Kernel uses a fixed-size, seperate chaining, central hash table to store mappings between user provided address and the waiting threads (wait queue). A futex won’t occupy any resource until some threads start blocking on it. What puzzles me a little is why they didn’t bother to maintain private wait queues for individual futexes, guess the benefit of fewer key comparisons isn’t worth the complexity.

Unsurprisingly, this table becomes a performance bottleneck as computing nodes scale out, and poses challenge to system predictability. In a talk by SUSE engineer, three major issues were identified:

Not optimized for NUMA access
Hash table collisions
Hash bucket spinlock contention

When problems are defined, solutions aren’t that far either. Below is a list of the major optimizations made to mitigate these issues over the years:

FUTEX_PRIVATE_FLAG: fast path for single-process use. (2007 patch: new PRIVATE futexes)

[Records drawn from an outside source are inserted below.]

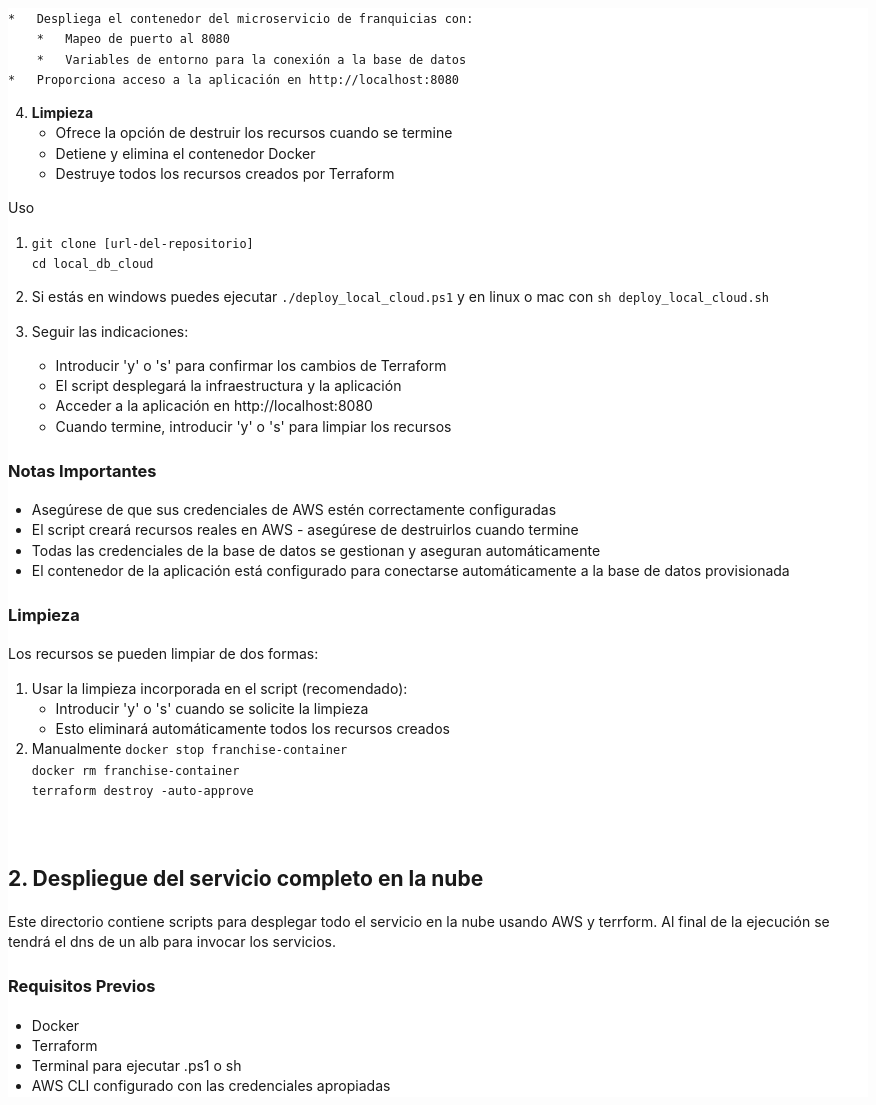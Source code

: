    *   Despliega el contenedor del microservicio de franquicias con:
        *   Mapeo de puerto al 8080
        *   Variables de entorno para la conexión a la base de datos
    *   Proporciona acceso a la aplicación en http://localhost:8080
4.  **Limpieza**
    *   Ofrece la opción de destruir los recursos cuando se termine
    *   Detiene y elimina el contenedor Docker
    *   Destruye todos los recursos creados por Terraform

Uso

1.  `git clone [url-del-repositorio]` <br>
 `cd local_db_cloud`

2.  Si estás en windows puedes ejecutar `./deploy_local_cloud.ps1` y en linux o mac con `sh deploy_local_cloud.sh`

3.  Seguir las indicaciones:
    *   Introducir 'y' o 's' para confirmar los cambios de Terraform
    *   El script desplegará la infraestructura y la aplicación
    *   Acceder a la aplicación en http://localhost:8080
    *   Cuando termine, introducir 'y' o 's' para limpiar los recursos

### Notas Importantes

*   Asegúrese de que sus credenciales de AWS estén correctamente configuradas
*   El script creará recursos reales en AWS - asegúrese de destruirlos cuando termine
*   Todas las credenciales de la base de datos se gestionan y aseguran automáticamente
*   El contenedor de la aplicación está configurado para conectarse automáticamente a la base de datos provisionada


### Limpieza

Los recursos se pueden limpiar de dos formas:

1.  Usar la limpieza incorporada en el script (recomendado):
    *   Introducir 'y' o 's' cuando se solicite la limpieza
    *   Esto eliminará automáticamente todos los recursos creados
2.  Manualmente `docker stop franchise-container` <br> `docker rm franchise-container` <br> `terraform destroy -auto-approve`

<br>

## 2. Despliegue del servicio completo en la nube

Este directorio contiene scripts para desplegar todo el servicio en la nube usando AWS y terrform. Al final de la ejecución se tendrá el dns de un alb para invocar los servicios.

### Requisitos Previos

*   Docker
*   Terraform
*   Terminal para ejecutar .ps1 o sh
*   AWS CLI configurado con las credenciales apropiadas
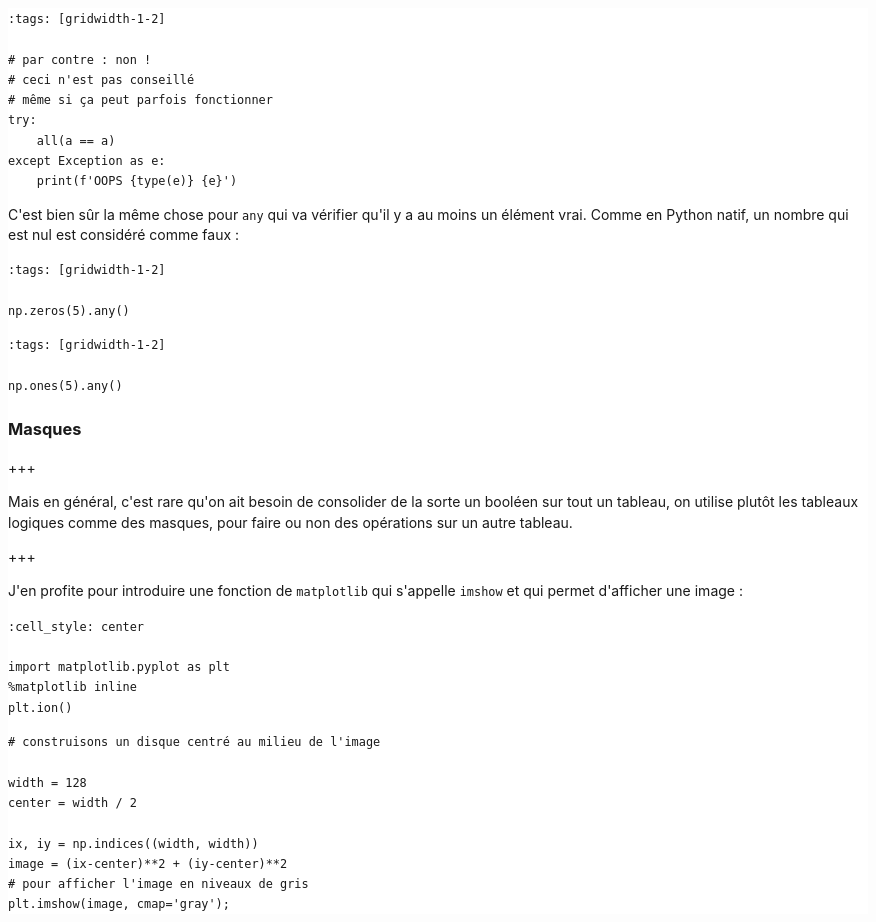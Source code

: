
 ```{code-cell} ipython3
:tags: [gridwidth-1-2]

# par contre : non !
# ceci n'est pas conseillé
# même si ça peut parfois fonctionner
try:
    all(a == a)
except Exception as e:
    print(f'OOPS {type(e)} {e}')
```

C'est bien sûr la même chose pour `any` qui va vérifier qu'il y a au moins un élément vrai. Comme en Python natif, un nombre qui est nul est considéré comme faux :

```{code-cell} ipython3
:tags: [gridwidth-1-2]

np.zeros(5).any()
```

```{code-cell} ipython3
:tags: [gridwidth-1-2]

np.ones(5).any()
```

### Masques

+++

Mais en général, c'est rare qu'on ait besoin de consolider de la sorte un booléen sur tout un tableau, on utilise plutôt les tableaux logiques comme des masques, pour faire ou non des opérations sur un autre tableau.

+++

J'en profite pour introduire une fonction de `matplotlib` qui s'appelle `imshow` et qui permet d'afficher une image :

```{code-cell} ipython3
:cell_style: center

import matplotlib.pyplot as plt
%matplotlib inline
plt.ion()
```

```{code-cell} ipython3
# construisons un disque centré au milieu de l'image

width = 128
center = width / 2

ix, iy = np.indices((width, width))
image = (ix-center)**2 + (iy-center)**2
# pour afficher l'image en niveaux de gris
plt.imshow(image, cmap='gray');
```
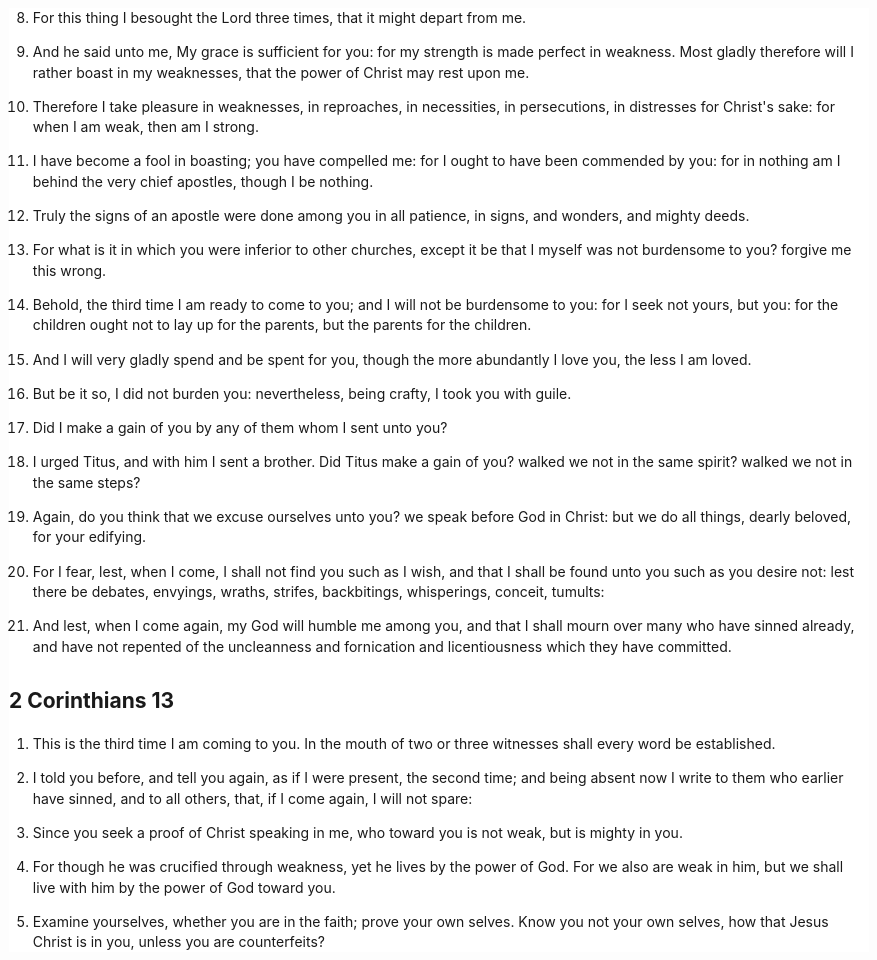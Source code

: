 8. For this thing I besought the Lord three times, that it might depart from me.

9. And he said unto me, My grace is sufficient for you: for my strength is made perfect in weakness. Most gladly therefore will I rather boast in my weaknesses, that the power of Christ may rest upon me.

10. Therefore I take pleasure in weaknesses, in reproaches, in necessities, in persecutions, in distresses for Christ's sake: for when I am weak, then am I strong.

11. I have become a fool in boasting; you have compelled me: for I ought to have been commended by you: for in nothing am I behind the very chief apostles, though I be nothing.

12. Truly the signs of an apostle were done among you in all patience, in signs, and wonders, and mighty deeds.

13. For what is it in which you were inferior to other churches, except it be that I myself was not burdensome to you? forgive me this wrong.

14. Behold, the third time I am ready to come to you; and I will not be burdensome to you: for I seek not yours, but you: for the children ought not to lay up for the parents, but the parents for the children.

15. And I will very gladly spend and be spent for you, though the more abundantly I love you, the less I am loved.

16. But be it so, I did not burden you: nevertheless, being crafty, I took you with guile.

17. Did I make a gain of you by any of them whom I sent unto you?

18. I urged Titus, and with him I sent a brother. Did Titus make a gain of you? walked we not in the same spirit? walked we not in the same steps?

19. Again, do you think that we excuse ourselves unto you? we speak before God in Christ: but we do all things, dearly beloved, for your edifying.

20. For I fear, lest, when I come, I shall not find you such as I wish, and that I shall be found unto you such as you desire not: lest there be debates, envyings, wraths, strifes, backbitings, whisperings, conceit, tumults:

21. And lest, when I come again, my God will humble me among you, and that I shall mourn over many who have sinned already, and have not repented of the uncleanness and fornication and licentiousness which they have committed.

## 2 Corinthians 13

1. This is the third time I am coming to you. In the mouth of two or three witnesses shall every word be established.

2. I told you before, and tell you again, as if I were present, the second time; and being absent now I write to them who earlier have sinned, and to all others, that, if I come again, I will not spare:

3. Since you seek a proof of Christ speaking in me, who toward you is not weak, but is mighty in you.

4. For though he was crucified through weakness, yet he lives by the power of God. For we also are weak in him, but we shall live with him by the power of God toward you.

5. Examine yourselves, whether you are in the faith; prove your own selves. Know you not your own selves, how that Jesus Christ is in you, unless you are counterfeits?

When a futex is declared private within current process, which is true for most cases, there is no need for kernel to generate and maintain a global UID.

This new command managed to avoid: (a) Taking the mmap_sem semaphore, conflicting with other subsystems. (b) Modifying a ref_count on mm or an inode, still conflicting with mm or fs.

Benchmark shows 20% less instructions, 4x throughput under 4 threads stress test, 16x under 16 threads.
Lockless get_futex_key() (a series of patches)
Make hash table size adaptive (2014 commit: Increase hash table size for better performance)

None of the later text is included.